2. **Determine the Electronic Configuration**:
- The electronic configuration of an element is determined by distributing its electrons in various shells.
- For atomic number 13, the distribution of electrons is as follows:
- K shell: 2 electrons
- L shell: 8 electrons
- M shell: 3 electrons
- Therefore, the electronic configuration of element A is \( 2, 8, 3 \).
3. **Identify Valence Electrons**:
- The valence shell for element A is the M shell, which contains 3 electrons.
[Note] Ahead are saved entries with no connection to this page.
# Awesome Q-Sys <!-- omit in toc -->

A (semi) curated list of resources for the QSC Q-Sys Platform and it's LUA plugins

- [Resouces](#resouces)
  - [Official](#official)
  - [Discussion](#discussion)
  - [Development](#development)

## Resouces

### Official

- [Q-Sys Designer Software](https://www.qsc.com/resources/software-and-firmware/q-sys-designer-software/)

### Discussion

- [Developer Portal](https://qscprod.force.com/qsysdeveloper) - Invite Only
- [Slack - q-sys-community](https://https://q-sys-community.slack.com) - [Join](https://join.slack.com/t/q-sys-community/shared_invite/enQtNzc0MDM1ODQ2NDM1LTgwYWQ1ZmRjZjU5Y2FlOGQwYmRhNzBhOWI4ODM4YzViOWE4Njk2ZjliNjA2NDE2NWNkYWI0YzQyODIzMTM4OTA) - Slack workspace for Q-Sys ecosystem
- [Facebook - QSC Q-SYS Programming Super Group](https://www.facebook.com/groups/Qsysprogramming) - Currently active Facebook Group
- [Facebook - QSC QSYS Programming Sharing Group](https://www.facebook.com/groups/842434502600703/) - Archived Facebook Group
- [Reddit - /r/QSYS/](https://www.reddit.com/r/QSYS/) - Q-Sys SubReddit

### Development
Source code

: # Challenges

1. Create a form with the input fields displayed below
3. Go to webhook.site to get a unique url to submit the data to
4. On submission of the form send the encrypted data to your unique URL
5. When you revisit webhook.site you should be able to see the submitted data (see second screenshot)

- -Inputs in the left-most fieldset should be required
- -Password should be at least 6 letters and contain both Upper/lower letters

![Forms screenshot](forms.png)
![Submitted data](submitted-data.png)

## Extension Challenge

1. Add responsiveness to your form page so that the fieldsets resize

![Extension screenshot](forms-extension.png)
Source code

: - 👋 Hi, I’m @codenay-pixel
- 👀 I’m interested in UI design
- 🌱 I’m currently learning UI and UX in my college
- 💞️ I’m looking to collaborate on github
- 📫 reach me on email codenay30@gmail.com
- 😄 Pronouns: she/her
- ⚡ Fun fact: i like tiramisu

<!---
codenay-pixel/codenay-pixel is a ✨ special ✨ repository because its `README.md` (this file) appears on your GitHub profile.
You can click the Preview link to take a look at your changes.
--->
Thus, A has 3 valence electrons.
4. **Determine Ion Formation**:
- Since element A has 3 valence electrons, it can achieve a stable electronic configuration (octet) by losing these 3 electrons.
- When it loses 3 electrons, it becomes a cation (positively charged ion).
5. **Determine the Charge of the Ion**:
- The loss of 3 electrons results in a charge of \( +3 \) on the ion.
- Therefore, the ion can be represented as \( A^{(3+)} \).
6. **Conclusion**:
- The value of \( x \) in \( A^{(x +)} \) is 3.
### Final Answer:
The value of \( x \) is 3.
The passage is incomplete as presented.